## [TASK ITEM]
State the number of lines in the following data that contain the string "مسأله", and nothing else.

━━━━━ THE DATA ━━━━━

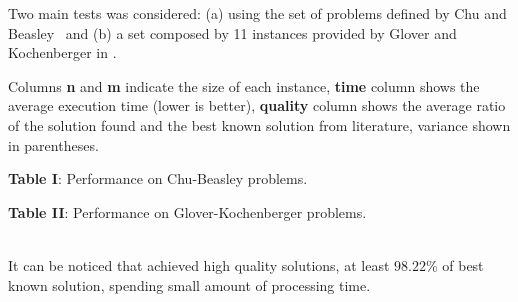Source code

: Two main tests was considered:
(a) using the set of problems defined by Chu and Beasley~\cite{Chu-Beasley-1998}
and (b) a set composed by 11 instances provided by Glover and Kochenberger in
\cite{glover1996critical}.

Columns {\bf n} and {\bf m} indicate the size of each instance,
{\bf time} column shows the average execution time (lower is better),
{\bf quality} column shows the average ratio of the solution found and
the best known solution from literature, variance shown in parentheses.
\\[2pt]
\begin{minipage}[c]{0.4\linewidth}
  \begin{center}
      {\bf Table I}: Performance on Chu-Beasley problems. \\
    
  \end{center}
  \vfill
\end{minipage}
\begin{minipage}[c]{0.6\linewidth}
  \begin{center}
      {\bf Table II}: Performance on Glover-Kochenberger problems.  \\
    
  \end{center}
\end{minipage}
\\

It can be noticed that \scecore achieved high quality solutions, at least $98.22\%$
of best known solution, spending small amount of processing time.
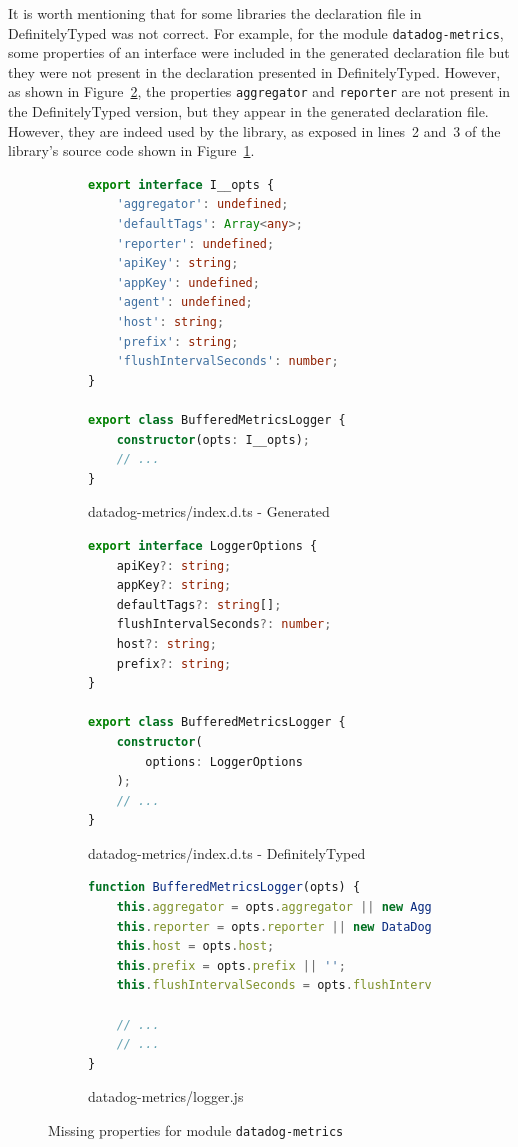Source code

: \documentclass[a4paper,english,cleveref, autoref]{lipics-v2019}
\newcommand{\figref}[1]{Figure~\ref{#1}}
\begin{document}
It is worth mentioning that for some libraries the declaration file in
DefinitelyTyped was not correct. For example, for the module
\texttt{datadog-metrics}, some properties of an interface were
included in the generated declaration file but they were not present
in the declaration presented in DefinitelyTyped. However, as shown in
\figref{fig:experiments-results-module-datadog-metrics}, the
properties \texttt{aggregator} and \texttt{reporter} are not present
in the DefinitelyTyped version, but they appear in the generated
declaration file. However, they are indeed used by the library, as
exposed in lines~2 and~3 of the library's source code shown in
\figref{fig:subfloat-datadog-logger}. 
\begin{figure}[tp]
    \centering
    \begin{subfigure}{0.48\linewidth}
      \begin{lstlisting}[language=TypeScript]
export interface I__opts {
    'aggregator': undefined;
    'defaultTags': Array<any>;
    'reporter': undefined;
    'apiKey': string;
    'appKey': undefined;
    'agent': undefined;
    'host': string;
    'prefix': string;
    'flushIntervalSeconds': number;
}

export class BufferedMetricsLogger {
    constructor(opts: I__opts);
    // ...
}
      \end{lstlisting}
      \caption{datadog-metrics/index.d.ts - Generated}
    \end{subfigure}
    \hfill
    \begin{subfigure}{0.48\linewidth}
      \begin{lstlisting}[language=TypeScript]
export interface LoggerOptions {
    apiKey?: string;
    appKey?: string;
    defaultTags?: string[];
    flushIntervalSeconds?: number;
    host?: string;
    prefix?: string;
}

export class BufferedMetricsLogger {
    constructor(
        options: LoggerOptions
    );
    // ...
}
      \end{lstlisting}
      \caption{datadog-metrics/index.d.ts - DefinitelyTyped}
    \end{subfigure}

    \begin{subfigure}{0.80\linewidth}
        \begin{lstlisting}[language=TypeScript]
function BufferedMetricsLogger(opts) {
    this.aggregator = opts.aggregator || new Aggregator(opts.defaultTags);
    this.reporter = opts.reporter || new DataDogReporter(opts.apiKey, opts.appKey, opts.agent);
    this.host = opts.host;
    this.prefix = opts.prefix || '';
    this.flushIntervalSeconds = opts.flushIntervalSeconds;

    // ...
    // ...
}
        \end{lstlisting}
        \caption{datadog-metrics/logger.js}
        \label{fig:subfloat-datadog-logger}
      \end{subfigure}

    \caption{Missing properties for module \texttt{datadog-metrics}}
    \label{fig:experiments-results-module-datadog-metrics}
\end{figure}
\end{document}
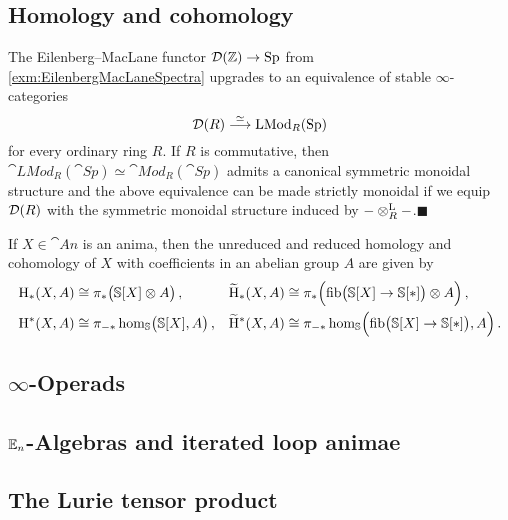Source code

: \subsection{Homology and cohomology}\label{subsec:Homology}
\begin{thm}\label{thm:DRIsModulesOverHR}
	The Eilenberg--MacLane functor $\mathcal{D}(\mathbb{Z})\rightarrow \mathrm{Sp}$ from \cref{exm:EilenbergMacLaneSpectra} upgrades to an equivalence of stable $\infty$-categories
	\begin{equation*}
		\mathcal{D}(R)\overset{\simeq}{\longrightarrow} \mathrm{LMod}_{R}(\mathrm{Sp})
	\end{equation*}
	for every ordinary ring $R$. If $R$ is commutative, then $\cat{LMod}_{R}(\cat{Sp})\simeq \cat{Mod}_R(\cat{Sp})$ admits a canonical symmetric monoidal structure and the above equivalence can be made strictly monoidal if we equip $\mathcal{D}(R)$ with the symmetric monoidal structure induced by $-\otimes^{\mathrm{L}}_R-$.\hfill$\blacksquare$
\end{thm}
\begin{cor}\label{cor:Homology}
	If $X\in\cat{An}$ is an anima, then the unreduced and reduced homology and cohomology of $X$ with coefficients in an abelian group $A$ are given by
	\begin{align*}
		\mathrm{H}_*(X,A)&\cong \pi_*\bigl(\mathbb{S}[X]\otimes A\bigr)\,,& \widetilde{\mathrm{H}}_*(X,A)&\cong \pi_*\Bigl(\operatorname{fib}\bigl(\mathbb{S}[X]\rightarrow \mathbb{S}[*]\bigr)\otimes A\Bigr)\,,\\
		\mathrm{H}^*(X,A)&\cong \pi_{-*}\hom_{\mathbb{S}}\bigl(\mathbb{S}[X], A\bigr)\,,& \widetilde{\mathrm{H}}^*(X,A)&\cong \pi_{-*}\hom_{\mathbb{S}}\Bigl(\operatorname{fib}\bigl(\mathbb{S}[X]\rightarrow \mathbb{S}[*]\bigr), A\Bigr)\,.
	\end{align*}
\end{cor}

\newpage

\subsection{\texorpdfstring{$\infty$}{Infinity}-Operads}\label{subsec:InfinityOperads}

\subsection{\texorpdfstring{$\mathbb{E}_n$}{En}-Algebras and iterated loop animae}\label{subsec:EnAlgebras}

\subsection{The Lurie tensor product}\label{subsec:LurieTensorProduct}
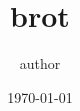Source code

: \documentclass{article}
\title{ {{ brot }} }
\author{ {{ author }} }
\date{\today}
\begin{document}
\maketitle

\blindtext
\end{document}
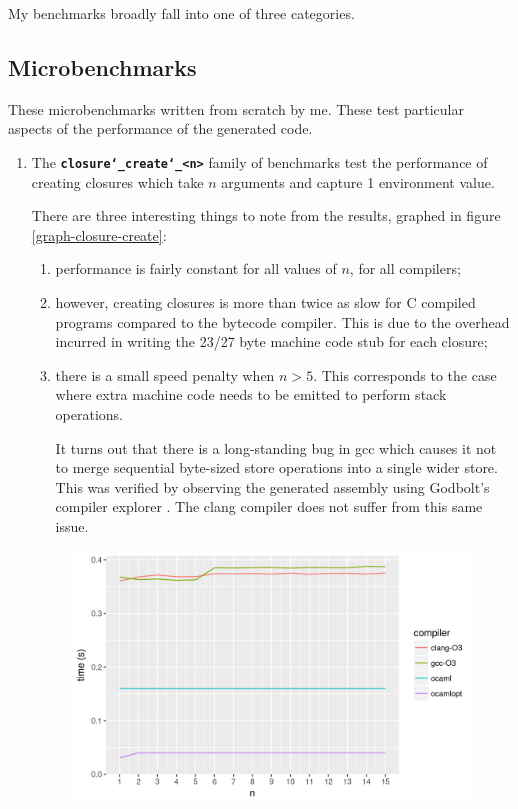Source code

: \documentclass[12pt,a4paper,twoside,openright]{report}
\begin{document}
My benchmarks broadly fall into one of three categories.

\subsection{Microbenchmarks}
These microbenchmarks written from scratch by me. These test particular aspects
of the performance of the generated code.

\begin{enumerate}
  \item
    The \textbf{\texttt{closure\char`_create\char`_<n>}} family of benchmarks test the performance of
    creating closures which take $n$ arguments and capture 1 environment value.

    There are three interesting things to note from the results, graphed in figure \ref{graph-closure-create}:
    \begin{enumerate}
      \item performance is fairly constant for all values of $n$, for all compilers;
      \item however, creating closures is more than twice as slow for C
        compiled programs compared to the bytecode compiler. This is
        due to the overhead incurred in writing the 23/27 byte machine code stub
        for each closure;

      \item there is a small speed penalty when $n>5$. This
        corresponds to the case where extra machine code needs to be emitted to
        perform stack operations.

        It turns out that there is a long-standing
        bug in gcc which causes it not to merge sequential byte-sized store
        operations into a single wider store. This was verified by observing
        the generated assembly using Godbolt's compiler explorer
        \cite{godbolt}. The clang compiler does not suffer from this same
        issue.
    \end{enumerate}

    \begin{figure}[h]
\centering
  \includegraphics[width=16cm]{resultclosure_create_summary_all-b477d4580}


\end{figure}
\end{enumerate}
\end{document}
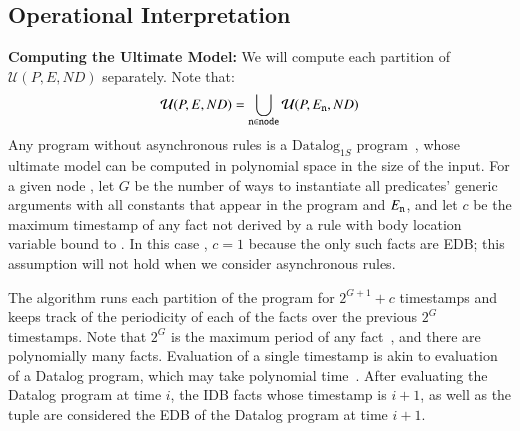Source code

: 
\subsection{Operational Interpretation}
\vspace{1em}
{\bf Computing the Ultimate Model:}
We will compute each partition of $\mathcal{U}(P, E, ND)$ separately.  Note that:
$$\mathcal{U}(P, E, ND) = \bigcup_{\text{\dedalus{{\scriptsize n}}} \in \text{\dedalus{{\scriptsize node}}}} \mathcal{U}(P, E_{\text{\dedalus{{\scriptsize n}}}}, ND)$$
Any \lang program without asynchronous rules is a $\text{Datalog}_{1S}$ program~\cite{tdd}, whose ultimate model can be computed in polynomial space in the size of the input.  
For a given node , let $G$ be the number of ways to instantiate all predicates' generic arguments with all constants that appear in the program and $E_{\text{\dedalus{{\scriptsize n}}}}$, and let $c$ be the maximum timestamp of any fact not derived by a rule with body location variable bound to .  In this case , $c = 1$ because the only such facts are EDB; this assumption will not hold when we consider asynchronous rules.

The algorithm  runs each partition of the program for $2^{G+1} + c$ timestamps and keeps track of the periodicity of each of the facts over the previous $2^G$ timestamps.  Note that $2^G$ is the maximum period of any fact~\cite{tdd}, and there are polynomially many facts.  Evaluation of a single timestamp is akin to evaluation of a Datalog program, which may take polynomial time~\cite{immerman-ptime, vardi-ptime}.  After evaluating the Datalog program at time $i$, the IDB facts whose timestamp is $i+1$, as well as the tuple  are considered the EDB of the Datalog program at time $i+1$.

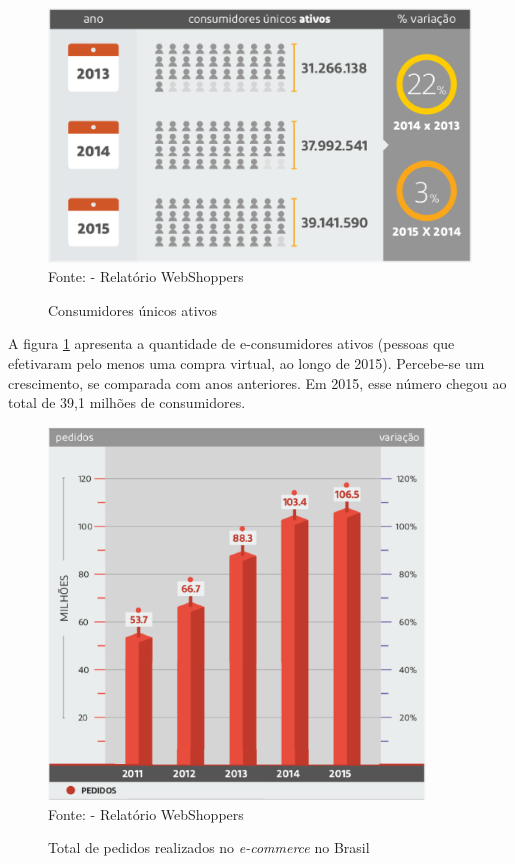 \documentclass[a4paper,12pt]{monografia}
\begin{document}
\begin{figure}[H]
\centering
\caption{Consumidores únicos ativos}
\centering
\includegraphics[width=12cm]{img/webshoppers/consumidores.eps}\\
\small{Fonte:  - Relatório WebShoppers}
\label{figura:consumidores}
\end{figure}

A figura \ref{figura:consumidores} apresenta a quantidade de e-consumidores ativos (pessoas que efetivaram pelo
menos uma compra virtual, ao longo de 2015). Percebe-se um crescimento, se comparada com anos anteriores. Em 2015, esse número chegou ao total de 39,1 milhões de consumidores.

\begin{figure}[H]
\centering
\caption{Total de pedidos realizados no \textit{e-commerce} no Brasil}
\centering
\includegraphics[width=10cm]{img/webshoppers/total-pedidos.eps}\\
\small{Fonte:  - Relatório WebShoppers}
\label{figura:pedidos}
\end{figure}
\end{document}
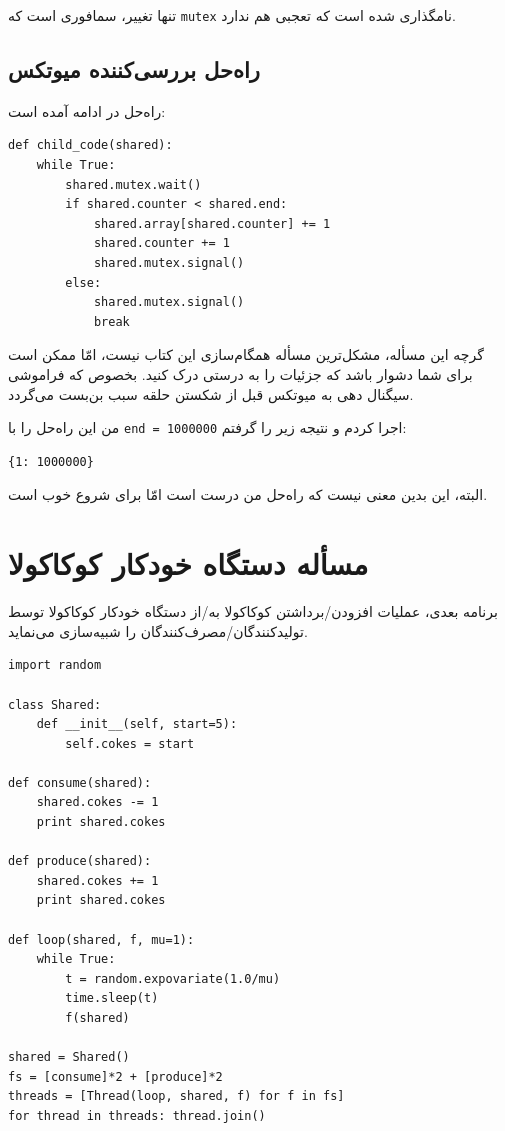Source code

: \documentclass{book}
\newcommand{\clearemptydoublepage}{}%
\begin{document}
    تنها تغییر،  سمافوری است که {\tt mutex} نامگذاری شده است که تعجبی هم ندارد. 

\clearemptydoublepage
\subsection{راه‌حل بررسی‌کننده میوتکس}

    راه‌حل در ادامه آمده است:

\begin{latin}
\begin{lstlisting}
def child_code(shared):
    while True:
        shared.mutex.wait()
        if shared.counter < shared.end:
            shared.array[shared.counter] += 1
            shared.counter += 1
            shared.mutex.signal()
        else:
            shared.mutex.signal()
            break
\end{lstlisting}
\end{latin}

    گرچه این مسأله، مشکل‌ترین مسأله همگام‌سازی این کتاب نیست، امّا ممکن است برای شما دشوار باشد که جزئیات را به درستی درک کنید. 
    بخصوص که فراموشی سیگنال دهی به میوتکس قبل از شکستن حلقه سبب بن‌بست می‌گردد. 

    من این راه‌حل را با  {\tt end = 1000000} اجرا کردم و نتیجه زیر را گرفتم: 
\begin{latin}
\begin{verbatim}
{1: 1000000}
\end{verbatim}
\end{latin}

    البته، این بدین معنی نیست که راه‌حل من درست است امّا برای شروع خوب است. 
    

\clearemptydoublepage
\section {مسأله دستگاه خودکار کوکاکولا}

    برنامه بعدی، عملیات افزودن/برداشتن  کوکاکولا به/از دستگاه خودکار کوکاکولا توسط تولیدکنندگان/مصرف‌کنندگان را شبیه‌سازی می‌نماید. 

\begin{latin}
\begin{lstlisting}
import random

class Shared:
    def __init__(self, start=5):
        self.cokes = start

def consume(shared):
    shared.cokes -= 1
    print shared.cokes

def produce(shared):
    shared.cokes += 1
    print shared.cokes

def loop(shared, f, mu=1):
    while True:
        t = random.expovariate(1.0/mu)
        time.sleep(t)
        f(shared)

shared = Shared()
fs = [consume]*2 + [produce]*2 
threads = [Thread(loop, shared, f) for f in fs]
for thread in threads: thread.join()
\end{lstlisting}
\end{latin}
\end{document}
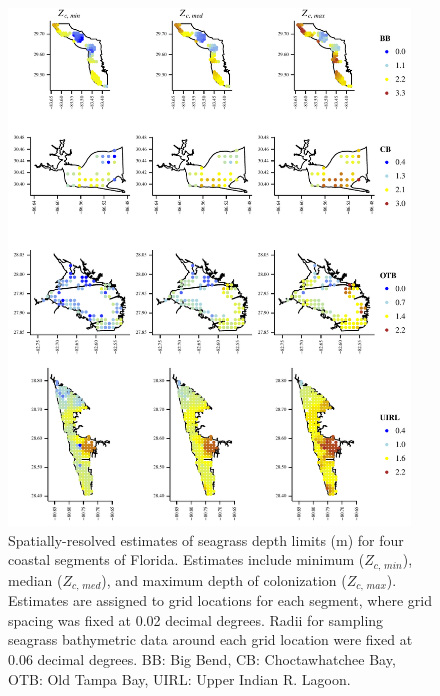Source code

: \documentclass[letterpaper,12pt,oneside]{article}\usepackage[]{graphicx}\usepackage[]{color}
\begin{document}
\begin{figure}
\centering
\includegraphics[width = 0.95\textwidth]{figs/all_ests.pdf}
\caption{Spatially-resolved estimates of seagrass depth limits (m) for four coastal segments of Florida.  Estimates include minimum ($Z_{c,\,min}$), median ($Z_{c,\,med}$), and maximum depth of colonization ($Z_{c,\,max}$).  Estimates are assigned to grid locations for each segment, where grid spacing was fixed at 0.02 decimal degrees.  Radii for sampling seagrass bathymetric data around each grid location were fixed at 0.06 decimal degrees. BB: Big Bend, CB: Choctawhatchee Bay, OTB: Old Tampa Bay, UIRL: Upper Indian R. Lagoon.}
\label{fig:all_ests}
\end{figure}

\end{document}
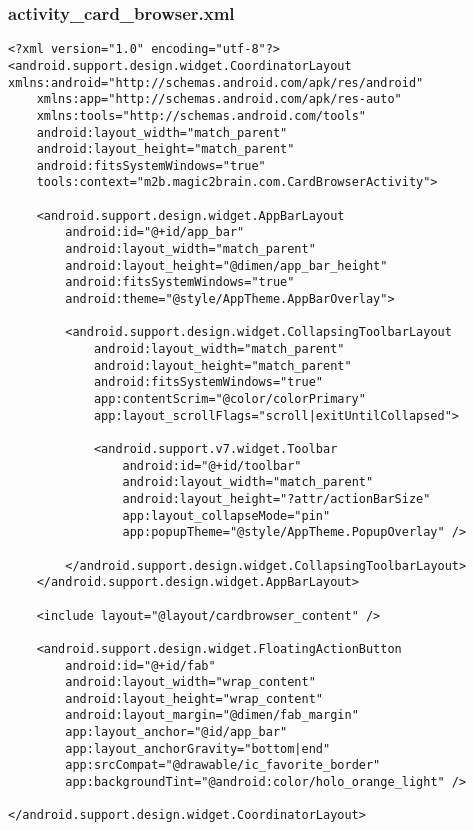 \subsubsection*{activity\_card\_browser.xml}
\begin{lstlisting}
<?xml version="1.0" encoding="utf-8"?>
<android.support.design.widget.CoordinatorLayout xmlns:android="http://schemas.android.com/apk/res/android"
    xmlns:app="http://schemas.android.com/apk/res-auto"
    xmlns:tools="http://schemas.android.com/tools"
    android:layout_width="match_parent"
    android:layout_height="match_parent"
    android:fitsSystemWindows="true"
    tools:context="m2b.magic2brain.com.CardBrowserActivity">

    <android.support.design.widget.AppBarLayout
        android:id="@+id/app_bar"
        android:layout_width="match_parent"
        android:layout_height="@dimen/app_bar_height"
        android:fitsSystemWindows="true"
        android:theme="@style/AppTheme.AppBarOverlay">

        <android.support.design.widget.CollapsingToolbarLayout
            android:layout_width="match_parent"
            android:layout_height="match_parent"
            android:fitsSystemWindows="true"
            app:contentScrim="@color/colorPrimary"
            app:layout_scrollFlags="scroll|exitUntilCollapsed">

            <android.support.v7.widget.Toolbar
                android:id="@+id/toolbar"
                android:layout_width="match_parent"
                android:layout_height="?attr/actionBarSize"
                app:layout_collapseMode="pin"
                app:popupTheme="@style/AppTheme.PopupOverlay" />

        </android.support.design.widget.CollapsingToolbarLayout>
    </android.support.design.widget.AppBarLayout>

    <include layout="@layout/cardbrowser_content" />

    <android.support.design.widget.FloatingActionButton
        android:id="@+id/fab"
        android:layout_width="wrap_content"
        android:layout_height="wrap_content"
        android:layout_margin="@dimen/fab_margin"
        app:layout_anchor="@id/app_bar"
        app:layout_anchorGravity="bottom|end"
        app:srcCompat="@drawable/ic_favorite_border"
        app:backgroundTint="@android:color/holo_orange_light" />

</android.support.design.widget.CoordinatorLayout>
\end{lstlisting}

━━━━━

## [REPLY TO THE TASK]
2